▶ **Work request**
Pick out all lines with the word "handler" from the records that follow.
-- Dataset extract follows --
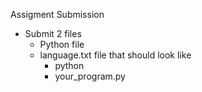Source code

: Assigment Submission
- Submit 2 files
    - Python file
    - language.txt file that should look like
        - python
        - your_program.py
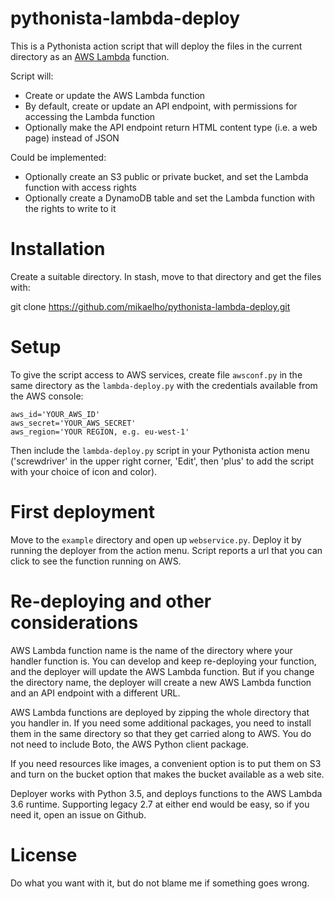 # pythonista-lambda-deploy

This is a Pythonista action script that will deploy the files in the current directory as an [AWS Lambda](https://aws.amazon.com/lambda/) function.

Script will:

- Create or update the AWS Lambda function
- By default, create or update an API endpoint, with permissions for accessing the Lambda function
- Optionally make the API endpoint return HTML content type (i.e. a web page) instead of JSON

Could be implemented:

- Optionally create an S3 public or private bucket, and set the Lambda function with access rights
- Optionally create a DynamoDB table and set the Lambda function with the rights to write to it

# Installation

Create a suitable directory. In stash, move to that directory and get the files with:

git clone https://github.com/mikaelho/pythonista-lambda-deploy.git

# Setup

To give the script access to AWS services, create file `awsconf.py` in the same directory as the `lambda-deploy.py` with the credentials available from the AWS console:

    aws_id='YOUR_AWS_ID'
    aws_secret='YOUR_AWS_SECRET'
    aws_region='YOUR REGION, e.g. eu-west-1'

Then include the `lambda-deploy.py` script in your Pythonista action menu ('screwdriver' in the upper right corner, 'Edit', then 'plus' to add the script with your choice of icon and color).

# First deployment

Move to the `example` directory and open up `webservice.py`. Deploy it by running the deployer from the action menu. Script reports a url that you can click to see the function running on AWS.

# Re-deploying and other considerations

AWS Lambda function name is the name of the directory where your handler function is. You can develop and keep re-deploying your function, and the deployer will update the AWS Lambda function. But if you change the directory name, the deployer will create a new AWS Lambda function and an API endpoint with a different URL.

AWS Lambda functions are deployed by zipping the whole directory that you handler in. If you need some additional packages, you need to install them in the same directory so that they get carried along to AWS. You do not need to include Boto, the AWS Python client package.

If you need resources like images, a convenient option is to put them on S3 and turn on the bucket option that makes the bucket available as a web site.

Deployer works with Python 3.5, and deploys functions to the AWS Lambda 3.6 runtime. Supporting legacy 2.7 at either end would be easy, so if you need it, open an issue on Github.

# License

Do what you want with it, but do not blame me if something goes wrong.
-- Dataset extract concluded --
▶ **Response area**
AWS Lambda function name is the name of the directory where your handler function is. You can develop and keep re-deploying your function, and the deployer will update the AWS Lambda function. But if you change the directory name, the deployer will create a new AWS Lambda function and an API endpoint with a different URL.
AWS Lambda functions are deployed by zipping the whole directory that you handler in. If you need some additional packages, you need to install them in the same directory so that they get carried along to AWS. You do not need to include Boto, the AWS Python client package.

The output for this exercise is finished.